Он вдруг умолк — голос у него пресекся от волнения, руки у него тряслись, как в лихорадке, лицо судорожно подергивалось. Он был подавлен величием собственного открытия: он давно надеялся на успех, но когда наконец надежды его осуществились, он изнемог под силою своей радости.

— Бернет, Бернет, неужели ты в самом деле рехнулся?

— Признаюсь тебе, я сам боюсь, чтобы этого не случилось: у меня теперь в голове то, что способно не только подавить мозг человека, но и самую жизнь его; не знаю, переживу ли я то, что теперь испытываю…

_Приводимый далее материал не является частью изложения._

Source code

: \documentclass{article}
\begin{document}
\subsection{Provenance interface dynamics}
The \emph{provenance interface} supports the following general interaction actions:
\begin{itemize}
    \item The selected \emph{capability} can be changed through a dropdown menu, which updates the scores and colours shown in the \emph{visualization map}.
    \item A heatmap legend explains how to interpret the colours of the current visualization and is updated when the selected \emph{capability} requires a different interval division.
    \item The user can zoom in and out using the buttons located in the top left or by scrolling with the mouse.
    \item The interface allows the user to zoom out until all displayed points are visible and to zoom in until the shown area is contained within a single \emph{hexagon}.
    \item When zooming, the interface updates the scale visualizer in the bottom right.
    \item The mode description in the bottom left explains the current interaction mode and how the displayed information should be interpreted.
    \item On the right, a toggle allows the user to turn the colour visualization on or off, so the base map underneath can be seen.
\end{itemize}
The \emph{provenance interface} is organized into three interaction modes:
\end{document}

— Да полно тебе хвастать, черт тебя побери! — объясни, что ты там открыл. Ты говоришь, я приехал кстати, значит, ты не прочь поделиться со мною своей радостью.

— Еще бы!

— Говори же попросту, без затей: чего ты добился своими опытами?

— Я открыл происхождение…

Он наклонился к уху приятеля и проговорил чуть слышно:

— Силы!

— Пойдем в другую комнату, Бернет — здесь так душно, — сказал Мак Грегор взволнованно.

Они вышли в соседнюю комнату и уселись рядом. Некоторое время оба молчали. Это молчание тяготило обоих, но и тот, и другой были так заняты своими мыслями, что не могли говорить. Огонь в камине стал догорать; никому и в голову не пришло подбросить углей. Один из газовых рожков начал чадить; никто не обратил на это внимания, а между тем обоим смутно становилось не по себе в холодной, смрадной комнате. Наконец Мак Грегор первый прервал молчание:

— Скажи мне, Бернет, как ты думаешь воспользоваться своим открытием? — спросил он. — В каком смысле ты думаешь применить его?

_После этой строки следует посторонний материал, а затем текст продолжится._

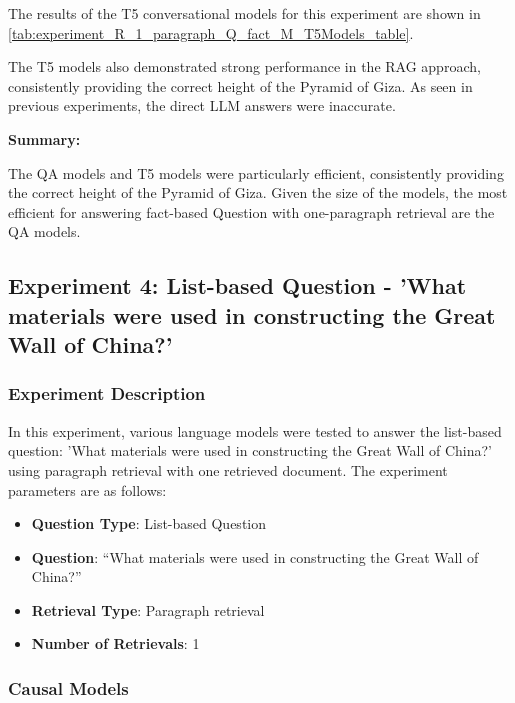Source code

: \documentclass{wseas}
\begin{document}
The results of the T5 conversational models for this experiment
are shown in \autoref{tab:experiment_R_1_paragraph_Q_fact_M_T5Models_table}.

The T5 models also demonstrated strong performance in the RAG approach,
consistently providing the correct height of the Pyramid of Giza. As
seen in previous experiments, the direct LLM answers were inaccurate.

\textbf{Summary:}

The QA models and T5 models were particularly efficient, consistently
providing the correct height of the Pyramid of Giza. Given the size of
the models, the most efficient for answering fact-based Question with
one-paragraph retrieval are the QA models.

\subsection{Experiment 4: List-based Question - 'What materials were
used in constructing the Great Wall of China?'}

\subsubsection{Experiment Description}

In this experiment, various language models were tested to answer the
list-based question: 'What materials were used in constructing the
Great Wall of China?' using paragraph retrieval with one retrieved
document. The experiment parameters are as follows:

\begin{itemize}

\item
  \textbf{Question Type}: List-based Question
\item
  \textbf{Question}: ``What materials were used in constructing the
  Great Wall of China?''
\item
  \textbf{Retrieval Type}: Paragraph retrieval
\item
  \textbf{Number of Retrievals}: 1
\end{itemize}

\subsubsection{Causal Models}
\end{document}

— И сам еще не знаю: пока не могу собраться с мыслями, у меня голова кругом идет от радости. Вспомни: ведь я трудился двадцать лет, а успеха добился не больше, как с час назад.

— Но все-таки можешь ты собраться с мыслями настолько, чтоб сообщить мне — к чему может повести твое открытие?

— Изволь, скажу кое-что. Опыт с шариком и со стеклянной трубкой доказывает, что закон тяготения может быть направлен, изменен и даже вовсе уничтожен. Я могу выработать и усовершенствовать аппараты, необходимые для развития этого изобретения. А результаты будут таковы, что ум человеческий с трудом обнимет их.

Мак Грегор вскочил с места, словно его что-то подбросило.

— Знаешь ли! — вскричал он, — и мне пришло в голову кое-что. Если б можно было применить твое открытие вот как… Постой, я сейчас расскажу тебе… Эх! Черт возьми, славно было бы!

Он до того увлекся, что изо всей силы хватил своим здоровенным кулачищем по столу, но стол был старый и не выдержал удара: половина доски с треском грохнула и свалилась на ноги Бернету.

— Боже мой милостивый, что я наделал! Я не знал, что стол такой ветхий. Больно тебе, Бернет? Я ушиб тебя? Прости ради Бога!

Но Бернет не скоро успокоился. У этого ученого, способного сдвинуть с места тела небесные, были мозоли, и доска от стола, как нарочно, свалилась на самую крупную из них.